Exercise description: Reproduce exactly the lines from the line containing "校对：[校对者ID](https://github.com/校对者ID)" through the last line of the listing, and no others.

Available data:
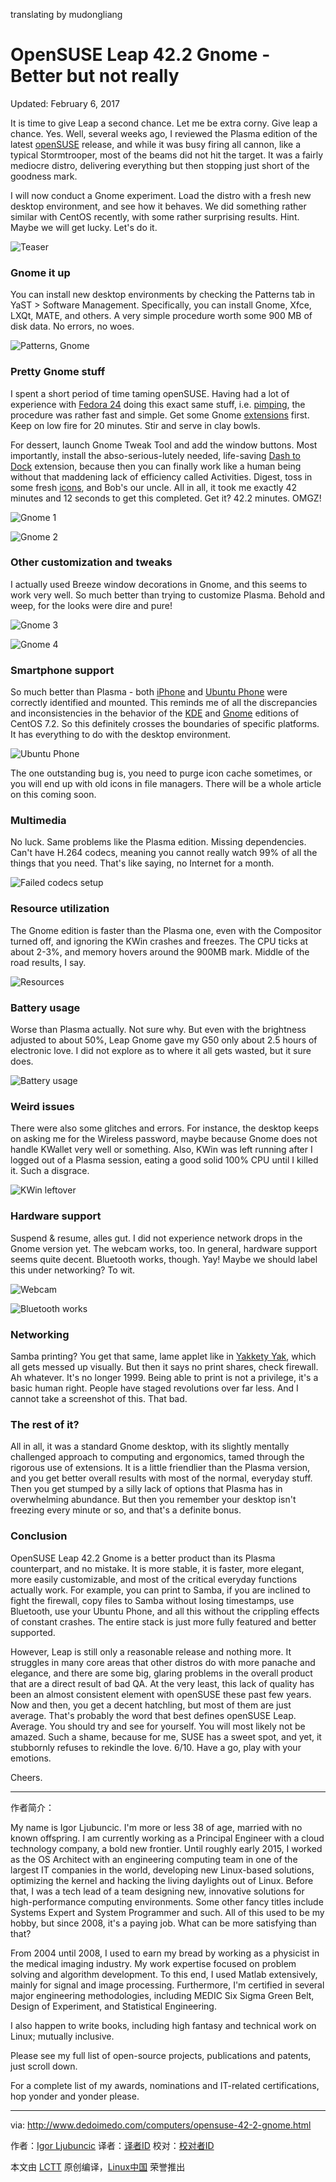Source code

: translating by mudongliang
# OpenSUSE Leap 42.2 Gnome - Better but not really

Updated: February 6, 2017

It is time to give Leap a second chance. Let me be extra corny. Give leap a chance. Yes. Well, several weeks ago, I reviewed the Plasma edition of the latest [openSUSE][1] release, and while it was busy firing all cannon, like a typical Stormtrooper, most of the beams did not hit the target. It was a fairly mediocre distro, delivering everything but then stopping just short of the goodness mark.

I will now conduct a Gnome experiment. Load the distro with a fresh new desktop environment, and see how it behaves. We did something rather similar with CentOS recently, with some rather surprising results. Hint. Maybe we will get lucky. Let's do it.

 ![Teaser](http://www.dedoimedo.com/images/computers-years/2016-2/opensuse-gnome-teaser.jpg) 

### Gnome it up

You can install new desktop environments by checking the Patterns tab in YaST > Software Management. Specifically, you can install Gnome, Xfce, LXQt, MATE, and others. A very simple procedure worth some 900 MB of disk data. No errors, no woes.

 ![Patterns, Gnome](http://www.dedoimedo.com/images/computers-years/2016-2/opensuse-gnome-patterns.png) 

### Pretty Gnome stuff

I spent a short period of time taming openSUSE. Having had a lot of experience with [Fedora 24][2] doing this exact same stuff, i.e. [pimping][3], the procedure was rather fast and simple. Get some Gnome [extensions][4] first. Keep on low fire for 20 minutes. Stir and serve in clay bowls.

For dessert, launch Gnome Tweak Tool and add the window buttons. Most importantly, install the abso-serious-lutely needed, life-saving [Dash to Dock][5] extension, because then you can finally work like a human being without that maddening lack of efficiency called Activities. Digest, toss in some fresh [icons][6], and Bob's our uncle. All in all, it took me exactly 42 minutes and 12 seconds to get this completed. Get it? 42.2 minutes. OMGZ!

 ![Gnome 1](http://www.dedoimedo.com/images/computers-years/2016-2/opensuse-gnome-1.jpg) 

 ![Gnome 2](http://www.dedoimedo.com/images/computers-years/2016-2/opensuse-gnome-2.jpg) 

### Other customization and tweaks

I actually used Breeze window decorations in Gnome, and this seems to work very well. So much better than trying to customize Plasma. Behold and weep, for the looks were dire and pure!

 ![Gnome 3](http://www.dedoimedo.com/images/computers-years/2016-2/opensuse-gnome-3.jpg) 

 ![Gnome 4](http://www.dedoimedo.com/images/computers-years/2016-2/opensuse-gnome-4.jpg) 

### Smartphone support

So much better than Plasma - both [iPhone][7] and [Ubuntu Phone][8] were correctly identified and mounted. This reminds me of all the discrepancies and inconsistencies in the behavior of the [KDE][9] and [Gnome][10] editions of CentOS 7.2\. So this definitely crosses the boundaries of specific platforms. It has everything to do with the desktop environment.

 ![Ubuntu Phone](http://www.dedoimedo.com/images/computers-years/2016-2/opensuse-gnome-ubuntu-phone.jpg) 

The one outstanding bug is, you need to purge icon cache sometimes, or you will end up with old icons in file
managers. There will be a whole article on this coming soon.

### Multimedia

No luck. Same problems like the Plasma edition. Missing dependencies. Can't have H.264 codecs, meaning you cannot really watch 99% of all the things that you need. That's like saying, no Internet for a month.

 ![Failed codecs setup](http://www.dedoimedo.com/images/computers-years/2016-2/opensuse-gnome-failed-codecs.png) 

### Resource utilization

The Gnome edition is faster than the Plasma one, even with the Compositor turned off, and ignoring the KWin crashes and freezes. The CPU ticks at about 2-3%, and memory hovers around the 900MB mark. Middle of the road results, I say.

 ![Resources](http://www.dedoimedo.com/images/computers-years/2016-2/opensuse-gnome-resources.jpg) 

### Battery usage

Worse than Plasma actually. Not sure why. But even with the brightness adjusted to about 50%, Leap Gnome gave my G50 only about 2.5 hours of electronic love. I did not explore as to where it all gets wasted, but it sure does.

 ![Battery usage](http://www.dedoimedo.com/images/computers-years/2016-2/opensuse-gnome-battery.jpg) 

### Weird issues

There were also some glitches and errors. For instance, the desktop keeps on asking me for the Wireless password, maybe because Gnome does not handle KWallet very well or something. Also, KWin was left running after I logged out of a Plasma session, eating a good solid 100% CPU until I killed it. Such a disgrace.

 ![KWin leftover](http://www.dedoimedo.com/images/computers-years/2016-2/opensuse-gnome-kwin-leftover.jpg) 

### Hardware support

Suspend & resume, alles gut. I did not experience network drops in the Gnome version yet. The webcam works, too. In general, hardware support seems quite decent. Bluetooth works, though. Yay! Maybe we should label this under networking? To wit.

 ![Webcam](http://www.dedoimedo.com/images/computers-years/2016-2/opensuse-gnome-webcam.jpg) 

 ![Bluetooth works](http://www.dedoimedo.com/images/computers-years/2016-2/opensuse-gnome-bt-works.png) 

### Networking

Samba printing? You get that same, lame applet like in [Yakkety Yak][11], which all gets messed up visually. But then it says no print shares, check firewall. Ah whatever. It's no longer 1999\. Being able to print is not a privilege, it's a basic human right. People have staged revolutions over far less. And I cannot take a screenshot of this. That bad.

### The rest of it?

All in all, it was a standard Gnome desktop, with its slightly mentally challenged approach to computing and ergonomics, tamed through the rigorous use of extensions. It is a little friendlier than the Plasma version, and you get better overall results with most of the normal, everyday stuff. Then you get stumped by a silly lack of options that Plasma has in overwhelming abundance. But then you remember your desktop isn't freezing every minute or so, and that's a definite bonus.

### Conclusion

OpenSUSE Leap 42.2 Gnome is a better product than its Plasma counterpart, and no mistake. It is more stable, it is faster, more elegant, more easily customizable, and most of the critical everyday functions actually work. For example, you can print to Samba, if you are inclined to fight the firewall, copy files to Samba without losing timestamps, use Bluetooth, use your Ubuntu Phone, and all this without the crippling effects of constant crashes. The entire stack is just more fully featured and better supported.

However, Leap is still only a reasonable release and nothing more. It struggles in many core areas that other distros do with more panache and elegance, and there are some big, glaring problems in the overall product that are a direct result of bad QA. At the very least, this lack of quality has been an almost consistent element with openSUSE these past few years. Now and then, you get a decent hatchling, but most of them are just average. That's probably the word that best defines openSUSE Leap. Average. You should try and see for yourself. You will most likely not be amazed. Such a shame, because for me, SUSE has a sweet spot, and yet, it stubbornly refuses to rekindle the love. 6/10\. Have a go, play with your emotions.

Cheers.

--------------------------------------------------------------------------------

作者简介：

My name is Igor Ljubuncic. I'm more or less 38 of age, married with no known offspring. I am currently working as a Principal Engineer with a cloud technology company, a bold new frontier. Until roughly early 2015, I worked as the OS Architect with an engineering computing team in one of the largest IT companies in the world, developing new Linux-based solutions, optimizing the kernel and hacking the living daylights out of Linux. Before that, I was a tech lead of a team designing new, innovative solutions for high-performance computing environments. Some other fancy titles include Systems Expert and System Programmer and such. All of this used to be my hobby, but since 2008, it's a paying job. What can be more satisfying than that?

From 2004 until 2008, I used to earn my bread by working as a physicist in the medical imaging industry. My work expertise focused on problem solving and algorithm development. To this end, I used Matlab extensively, mainly for signal and image processing. Furthermore, I'm certified in several major engineering methodologies, including MEDIC Six Sigma Green Belt, Design of Experiment, and Statistical Engineering.

I also happen to write books, including high fantasy and technical work on Linux; mutually inclusive.

Please see my full list of open-source projects, publications and patents, just scroll down.

For a complete list of my awards, nominations and IT-related certifications, hop yonder and yonder please.


-------------


via: http://www.dedoimedo.com/computers/opensuse-42-2-gnome.html

作者：[Igor Ljubuncic][a]
译者：[译者ID](https://github.com/译者ID)
校对：[校对者ID](https://github.com/校对者ID)

本文由 [LCTT](https://github.com/LCTT/TranslateProject) 原创编译，[Linux中国](https://linux.cn/) 荣誉推出

[a]:http://www.dedoimedo.com/faq.html

[1]:http://www.dedoimedo.com/computers/opensuse-42-2.html
[2]:http://www.dedoimedo.com/computers/fedora-24-gnome.html
[3]:http://www.dedoimedo.com/computers/fedora-24-pimp.html
[4]:http://www.dedoimedo.com/computers/fedora-23-extensions.html
[5]:http://www.dedoimedo.com/computers/gnome-3-dash.html
[6]:http://www.dedoimedo.com/computers/fedora-24-pimp-more.html
[7]:http://www.dedoimedo.com/computers/iphone-6-after-six-months.html
[8]:http://www.dedoimedo.com/computers/ubuntu-phone-sep-2016.html
[9]:http://www.dedoimedo.com/computers/lenovo-g50-centos-kde.html
[10]:http://www.dedoimedo.com/computers/lenovo-g50-centos-gnome.html
[11]:http://www.dedoimedo.com/computers/ubuntu-yakkety-yak.html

Finished task:
校对：[校对者ID](https://github.com/校对者ID)

本文由 [LCTT](https://github.com/LCTT/TranslateProject) 原创编译，[Linux中国](https://linux.cn/) 荣誉推出

[a]:http://www.dedoimedo.com/faq.html

[1]:http://www.dedoimedo.com/computers/opensuse-42-2.html
[2]:http://www.dedoimedo.com/computers/fedora-24-gnome.html
[3]:http://www.dedoimedo.com/computers/fedora-24-pimp.html
[4]:http://www.dedoimedo.com/computers/fedora-23-extensions.html
[5]:http://www.dedoimedo.com/computers/gnome-3-dash.html
[6]:http://www.dedoimedo.com/computers/fedora-24-pimp-more.html
[7]:http://www.dedoimedo.com/computers/iphone-6-after-six-months.html
[8]:http://www.dedoimedo.com/computers/ubuntu-phone-sep-2016.html
[9]:http://www.dedoimedo.com/computers/lenovo-g50-centos-kde.html
[10]:http://www.dedoimedo.com/computers/lenovo-g50-centos-gnome.html
[11]:http://www.dedoimedo.com/computers/ubuntu-yakkety-yak.html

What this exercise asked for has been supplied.